Armed anti-riot police in Zimbabwe forcibly dispersed hundreds of protesters today, using teargas, batons, and whips, tarnishing the image President Emmerson Mnangagwa has tried to paint of a new rights-respecting government post-Mugabe.

Zimbabwean President Emmerson Mnangagwa looks on after delivering the State of the Nation Address (SONA) in Harare, Zimbabwe, December 20, 2017.

© 2017 Reuters
The opposition party Movement for Democratic Change (MDC) called for the protests, which the police banned last night. The MDC requested that a High Court set aside the ban and allow the protest to move forward. Instead, at around 9:30 a.m. today, the High Court declined to set aside the ban. But as the protest was set to start in Harare at 10:00 a.m., protesters had already gathered by the time the MDC called the demonstration off.

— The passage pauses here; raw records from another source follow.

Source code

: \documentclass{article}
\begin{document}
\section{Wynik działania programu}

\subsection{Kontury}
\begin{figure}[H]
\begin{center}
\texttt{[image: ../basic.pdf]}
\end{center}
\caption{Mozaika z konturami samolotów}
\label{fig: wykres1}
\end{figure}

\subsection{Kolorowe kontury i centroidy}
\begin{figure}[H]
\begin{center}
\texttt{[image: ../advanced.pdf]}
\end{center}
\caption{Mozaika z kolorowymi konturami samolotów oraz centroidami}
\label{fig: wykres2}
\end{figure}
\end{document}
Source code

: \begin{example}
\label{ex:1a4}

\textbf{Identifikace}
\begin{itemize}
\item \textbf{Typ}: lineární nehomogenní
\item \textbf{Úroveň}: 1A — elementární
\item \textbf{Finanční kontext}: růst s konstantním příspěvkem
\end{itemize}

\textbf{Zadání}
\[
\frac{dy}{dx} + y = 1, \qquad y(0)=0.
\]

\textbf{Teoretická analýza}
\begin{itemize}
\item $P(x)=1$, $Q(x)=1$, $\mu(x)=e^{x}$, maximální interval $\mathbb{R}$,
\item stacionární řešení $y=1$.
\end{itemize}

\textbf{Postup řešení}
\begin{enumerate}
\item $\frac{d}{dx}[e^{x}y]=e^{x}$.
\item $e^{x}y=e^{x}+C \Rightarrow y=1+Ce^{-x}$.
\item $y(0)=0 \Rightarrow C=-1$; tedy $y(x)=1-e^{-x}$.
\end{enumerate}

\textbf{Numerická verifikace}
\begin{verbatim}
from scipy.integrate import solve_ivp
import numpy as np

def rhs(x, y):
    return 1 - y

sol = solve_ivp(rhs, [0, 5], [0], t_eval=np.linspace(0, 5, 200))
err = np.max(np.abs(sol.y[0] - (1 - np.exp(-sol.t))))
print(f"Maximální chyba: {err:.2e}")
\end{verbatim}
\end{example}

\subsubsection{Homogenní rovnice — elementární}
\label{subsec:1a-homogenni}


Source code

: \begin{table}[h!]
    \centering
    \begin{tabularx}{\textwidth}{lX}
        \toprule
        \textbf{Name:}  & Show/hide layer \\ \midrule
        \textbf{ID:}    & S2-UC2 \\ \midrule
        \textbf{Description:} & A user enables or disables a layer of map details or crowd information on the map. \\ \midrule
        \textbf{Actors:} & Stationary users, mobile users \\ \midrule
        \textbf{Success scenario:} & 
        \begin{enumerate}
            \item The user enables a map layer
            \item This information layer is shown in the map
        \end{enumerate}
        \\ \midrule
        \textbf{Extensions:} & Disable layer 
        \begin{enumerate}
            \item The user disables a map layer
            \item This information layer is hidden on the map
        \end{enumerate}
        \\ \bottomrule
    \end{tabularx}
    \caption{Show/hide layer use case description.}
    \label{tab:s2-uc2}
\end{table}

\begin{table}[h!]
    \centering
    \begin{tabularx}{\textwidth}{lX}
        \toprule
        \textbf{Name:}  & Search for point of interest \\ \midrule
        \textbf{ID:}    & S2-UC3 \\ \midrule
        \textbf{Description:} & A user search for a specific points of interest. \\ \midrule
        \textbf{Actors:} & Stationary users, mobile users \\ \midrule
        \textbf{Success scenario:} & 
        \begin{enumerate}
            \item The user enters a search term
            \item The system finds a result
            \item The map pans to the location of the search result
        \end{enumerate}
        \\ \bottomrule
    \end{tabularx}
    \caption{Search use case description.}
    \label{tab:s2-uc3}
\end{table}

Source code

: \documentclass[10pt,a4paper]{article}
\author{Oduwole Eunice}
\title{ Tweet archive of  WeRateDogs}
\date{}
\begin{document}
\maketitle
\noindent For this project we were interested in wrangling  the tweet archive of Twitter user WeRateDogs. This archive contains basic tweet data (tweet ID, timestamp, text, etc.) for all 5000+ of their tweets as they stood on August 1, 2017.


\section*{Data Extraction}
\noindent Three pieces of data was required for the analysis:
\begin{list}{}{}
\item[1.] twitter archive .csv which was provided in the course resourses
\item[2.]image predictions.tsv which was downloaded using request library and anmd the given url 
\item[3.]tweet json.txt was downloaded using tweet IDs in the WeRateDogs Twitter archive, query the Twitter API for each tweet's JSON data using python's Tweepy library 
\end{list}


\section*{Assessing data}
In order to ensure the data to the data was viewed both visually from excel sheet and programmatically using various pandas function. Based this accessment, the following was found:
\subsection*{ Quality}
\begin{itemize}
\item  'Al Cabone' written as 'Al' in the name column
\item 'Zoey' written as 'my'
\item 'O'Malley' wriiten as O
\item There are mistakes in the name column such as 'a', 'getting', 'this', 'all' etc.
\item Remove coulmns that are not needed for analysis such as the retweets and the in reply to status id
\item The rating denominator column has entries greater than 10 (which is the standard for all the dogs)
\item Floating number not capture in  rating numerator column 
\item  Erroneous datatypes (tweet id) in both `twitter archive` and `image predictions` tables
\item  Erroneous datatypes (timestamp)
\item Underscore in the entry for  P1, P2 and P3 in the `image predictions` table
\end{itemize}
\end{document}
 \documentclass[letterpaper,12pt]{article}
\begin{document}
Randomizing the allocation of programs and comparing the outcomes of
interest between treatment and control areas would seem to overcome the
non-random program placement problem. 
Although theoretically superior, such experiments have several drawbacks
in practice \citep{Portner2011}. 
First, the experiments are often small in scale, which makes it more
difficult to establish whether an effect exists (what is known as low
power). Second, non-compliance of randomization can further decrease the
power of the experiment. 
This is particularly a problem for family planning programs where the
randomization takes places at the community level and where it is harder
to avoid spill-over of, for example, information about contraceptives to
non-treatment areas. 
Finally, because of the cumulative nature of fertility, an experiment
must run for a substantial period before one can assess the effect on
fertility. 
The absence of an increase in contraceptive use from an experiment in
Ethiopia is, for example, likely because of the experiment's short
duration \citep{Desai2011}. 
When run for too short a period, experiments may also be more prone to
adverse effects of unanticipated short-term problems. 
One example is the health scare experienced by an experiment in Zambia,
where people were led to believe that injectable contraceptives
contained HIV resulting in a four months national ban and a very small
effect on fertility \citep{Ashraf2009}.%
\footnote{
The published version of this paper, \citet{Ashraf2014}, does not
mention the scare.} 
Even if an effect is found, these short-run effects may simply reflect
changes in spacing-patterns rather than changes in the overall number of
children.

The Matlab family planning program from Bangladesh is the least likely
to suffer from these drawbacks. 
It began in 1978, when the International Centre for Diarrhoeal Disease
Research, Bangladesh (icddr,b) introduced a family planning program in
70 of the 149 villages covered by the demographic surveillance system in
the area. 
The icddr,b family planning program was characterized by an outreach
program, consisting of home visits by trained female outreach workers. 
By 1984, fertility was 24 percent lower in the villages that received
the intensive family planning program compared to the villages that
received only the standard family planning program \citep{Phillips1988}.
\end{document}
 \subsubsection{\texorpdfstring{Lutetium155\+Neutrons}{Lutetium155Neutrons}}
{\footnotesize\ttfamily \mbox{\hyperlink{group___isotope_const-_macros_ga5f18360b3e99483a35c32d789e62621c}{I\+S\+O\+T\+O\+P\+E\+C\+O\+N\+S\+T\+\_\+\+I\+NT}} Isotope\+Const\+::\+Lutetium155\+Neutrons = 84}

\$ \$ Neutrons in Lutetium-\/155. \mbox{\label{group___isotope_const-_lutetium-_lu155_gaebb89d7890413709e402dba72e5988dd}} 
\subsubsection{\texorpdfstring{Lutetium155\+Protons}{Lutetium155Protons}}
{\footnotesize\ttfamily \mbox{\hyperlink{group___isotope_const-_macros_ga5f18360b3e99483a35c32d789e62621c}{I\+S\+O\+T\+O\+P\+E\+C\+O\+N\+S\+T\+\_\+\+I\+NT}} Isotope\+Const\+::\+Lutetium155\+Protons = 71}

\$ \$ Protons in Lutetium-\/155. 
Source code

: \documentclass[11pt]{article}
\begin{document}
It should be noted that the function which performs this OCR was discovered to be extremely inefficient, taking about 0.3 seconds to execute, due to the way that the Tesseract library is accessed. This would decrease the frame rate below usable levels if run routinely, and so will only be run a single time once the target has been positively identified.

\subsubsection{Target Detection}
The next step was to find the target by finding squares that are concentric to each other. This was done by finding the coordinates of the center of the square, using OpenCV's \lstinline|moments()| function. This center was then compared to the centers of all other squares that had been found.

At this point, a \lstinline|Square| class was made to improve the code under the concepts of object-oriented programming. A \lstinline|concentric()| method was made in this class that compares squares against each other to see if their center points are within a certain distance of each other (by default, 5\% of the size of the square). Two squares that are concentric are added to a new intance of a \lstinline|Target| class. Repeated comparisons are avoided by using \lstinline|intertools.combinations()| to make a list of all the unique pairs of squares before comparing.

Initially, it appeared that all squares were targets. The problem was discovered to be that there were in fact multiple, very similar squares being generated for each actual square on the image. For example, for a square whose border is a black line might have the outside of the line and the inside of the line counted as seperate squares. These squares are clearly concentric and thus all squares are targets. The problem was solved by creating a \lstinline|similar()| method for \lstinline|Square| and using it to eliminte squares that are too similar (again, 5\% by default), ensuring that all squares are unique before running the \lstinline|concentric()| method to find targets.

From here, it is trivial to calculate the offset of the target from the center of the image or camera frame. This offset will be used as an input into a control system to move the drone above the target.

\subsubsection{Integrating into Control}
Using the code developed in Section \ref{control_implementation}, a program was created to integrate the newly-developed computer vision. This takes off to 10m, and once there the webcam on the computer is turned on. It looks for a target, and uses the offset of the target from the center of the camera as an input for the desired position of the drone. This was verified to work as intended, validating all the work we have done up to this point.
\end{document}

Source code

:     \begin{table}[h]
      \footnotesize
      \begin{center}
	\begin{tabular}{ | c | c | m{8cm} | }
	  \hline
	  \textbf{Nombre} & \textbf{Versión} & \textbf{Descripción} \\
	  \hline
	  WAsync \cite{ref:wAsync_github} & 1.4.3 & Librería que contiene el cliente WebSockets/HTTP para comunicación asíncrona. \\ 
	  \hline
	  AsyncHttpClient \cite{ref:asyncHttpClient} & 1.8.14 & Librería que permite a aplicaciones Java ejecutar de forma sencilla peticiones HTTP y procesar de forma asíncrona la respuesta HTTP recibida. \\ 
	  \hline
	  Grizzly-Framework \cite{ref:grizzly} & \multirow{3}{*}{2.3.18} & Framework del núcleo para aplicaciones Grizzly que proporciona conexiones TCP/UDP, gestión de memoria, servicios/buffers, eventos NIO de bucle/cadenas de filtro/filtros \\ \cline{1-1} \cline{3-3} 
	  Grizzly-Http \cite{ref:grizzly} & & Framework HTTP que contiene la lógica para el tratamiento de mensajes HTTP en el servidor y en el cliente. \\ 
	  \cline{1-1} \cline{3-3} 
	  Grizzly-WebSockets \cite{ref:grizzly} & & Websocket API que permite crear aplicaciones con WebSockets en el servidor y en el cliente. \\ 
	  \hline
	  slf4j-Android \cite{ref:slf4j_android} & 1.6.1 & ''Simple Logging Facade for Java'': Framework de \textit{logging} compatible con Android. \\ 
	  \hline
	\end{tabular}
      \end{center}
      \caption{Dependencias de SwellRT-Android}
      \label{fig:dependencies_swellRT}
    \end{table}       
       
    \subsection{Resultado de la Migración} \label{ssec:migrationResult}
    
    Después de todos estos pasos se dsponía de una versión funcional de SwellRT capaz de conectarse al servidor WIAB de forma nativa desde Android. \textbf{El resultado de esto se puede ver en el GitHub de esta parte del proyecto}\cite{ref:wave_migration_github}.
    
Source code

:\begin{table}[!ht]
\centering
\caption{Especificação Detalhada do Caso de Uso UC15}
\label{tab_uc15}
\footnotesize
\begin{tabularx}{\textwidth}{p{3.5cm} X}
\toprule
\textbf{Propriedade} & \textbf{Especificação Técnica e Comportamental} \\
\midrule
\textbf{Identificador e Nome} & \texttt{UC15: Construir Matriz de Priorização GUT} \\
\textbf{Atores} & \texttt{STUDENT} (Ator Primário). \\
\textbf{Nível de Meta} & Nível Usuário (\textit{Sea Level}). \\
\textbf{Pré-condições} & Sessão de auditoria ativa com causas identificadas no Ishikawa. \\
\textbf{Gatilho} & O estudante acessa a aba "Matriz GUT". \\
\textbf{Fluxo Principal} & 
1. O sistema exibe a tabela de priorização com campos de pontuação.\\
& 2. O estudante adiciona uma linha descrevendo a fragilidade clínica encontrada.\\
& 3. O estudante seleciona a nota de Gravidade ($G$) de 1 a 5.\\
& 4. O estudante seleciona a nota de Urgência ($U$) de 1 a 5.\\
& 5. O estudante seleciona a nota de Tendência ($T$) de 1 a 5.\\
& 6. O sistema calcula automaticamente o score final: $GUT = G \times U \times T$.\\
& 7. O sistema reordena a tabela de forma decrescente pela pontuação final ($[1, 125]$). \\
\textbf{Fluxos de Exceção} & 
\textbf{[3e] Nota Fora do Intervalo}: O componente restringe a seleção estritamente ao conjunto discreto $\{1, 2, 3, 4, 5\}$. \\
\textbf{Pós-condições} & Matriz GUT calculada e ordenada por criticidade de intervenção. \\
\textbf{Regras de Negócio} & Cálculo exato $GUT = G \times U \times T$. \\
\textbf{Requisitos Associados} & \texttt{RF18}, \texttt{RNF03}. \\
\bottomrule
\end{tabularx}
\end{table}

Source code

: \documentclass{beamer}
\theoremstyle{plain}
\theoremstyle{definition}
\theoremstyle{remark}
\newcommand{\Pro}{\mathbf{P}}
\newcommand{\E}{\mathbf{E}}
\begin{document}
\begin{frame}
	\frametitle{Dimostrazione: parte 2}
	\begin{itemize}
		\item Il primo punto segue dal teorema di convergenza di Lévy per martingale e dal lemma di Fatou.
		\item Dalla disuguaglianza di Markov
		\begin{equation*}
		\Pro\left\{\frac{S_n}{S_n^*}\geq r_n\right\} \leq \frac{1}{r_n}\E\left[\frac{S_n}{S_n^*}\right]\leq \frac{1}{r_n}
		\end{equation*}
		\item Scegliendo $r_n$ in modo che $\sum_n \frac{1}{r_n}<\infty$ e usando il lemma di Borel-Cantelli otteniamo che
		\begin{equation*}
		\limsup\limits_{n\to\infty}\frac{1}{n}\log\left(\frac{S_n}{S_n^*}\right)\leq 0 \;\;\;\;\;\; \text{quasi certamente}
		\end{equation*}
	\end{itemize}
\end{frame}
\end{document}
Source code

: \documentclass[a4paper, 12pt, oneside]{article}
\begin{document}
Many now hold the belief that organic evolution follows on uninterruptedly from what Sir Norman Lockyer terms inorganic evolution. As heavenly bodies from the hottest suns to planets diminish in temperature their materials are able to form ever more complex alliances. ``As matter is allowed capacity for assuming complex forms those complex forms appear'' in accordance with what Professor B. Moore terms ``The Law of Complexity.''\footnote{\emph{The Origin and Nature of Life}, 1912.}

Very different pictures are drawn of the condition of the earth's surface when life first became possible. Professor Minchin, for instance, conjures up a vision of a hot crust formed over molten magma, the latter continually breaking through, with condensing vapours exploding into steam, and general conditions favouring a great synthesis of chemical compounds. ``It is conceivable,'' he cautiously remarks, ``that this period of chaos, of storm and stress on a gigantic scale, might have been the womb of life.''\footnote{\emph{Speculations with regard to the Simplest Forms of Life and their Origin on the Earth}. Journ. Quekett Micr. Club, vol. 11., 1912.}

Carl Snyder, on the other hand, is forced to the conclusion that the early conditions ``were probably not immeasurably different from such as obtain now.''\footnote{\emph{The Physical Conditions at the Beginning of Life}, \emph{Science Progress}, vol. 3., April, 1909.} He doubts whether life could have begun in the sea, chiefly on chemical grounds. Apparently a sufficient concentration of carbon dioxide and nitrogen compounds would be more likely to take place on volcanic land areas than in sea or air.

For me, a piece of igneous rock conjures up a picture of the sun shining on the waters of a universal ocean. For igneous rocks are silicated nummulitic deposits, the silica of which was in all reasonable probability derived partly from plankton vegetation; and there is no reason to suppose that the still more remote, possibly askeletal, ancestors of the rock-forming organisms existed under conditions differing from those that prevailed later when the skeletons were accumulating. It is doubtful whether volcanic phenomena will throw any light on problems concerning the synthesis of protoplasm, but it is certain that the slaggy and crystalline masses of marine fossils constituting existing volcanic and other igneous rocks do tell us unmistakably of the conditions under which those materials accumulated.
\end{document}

International human rights standards don’t bar police from breaking up an unlawful demonstration, but they do require police to avoid or at least minimize the use of force when those demonstrations are peaceful.

I spoke to several people in Harare who said they witnessed police using whips and batons to beat up older persons and women, including a woman with a child on her back. A member of the Zimbabwe Doctors Association for Human Rights (ZADHR) told me over the phone that she had treated several women for soft tissue injuries sustained from beatings by the police. Today’s brutality is at odds with Mnangagwa’s repeated promises to usher in a ‘new dispensation’ that embraces democracy and human rights, and that gross rights abuses would become a thing of Zimbabwe's past.

If the Mnangagwa government is serious about respecting the rule of law, then it should take steps to ensure that what happened today is not repeated. To show that Zimbabwe has made a clean break with its abusive past, authorities should investigate today’s violence and hold accountable those responsible for any abuses.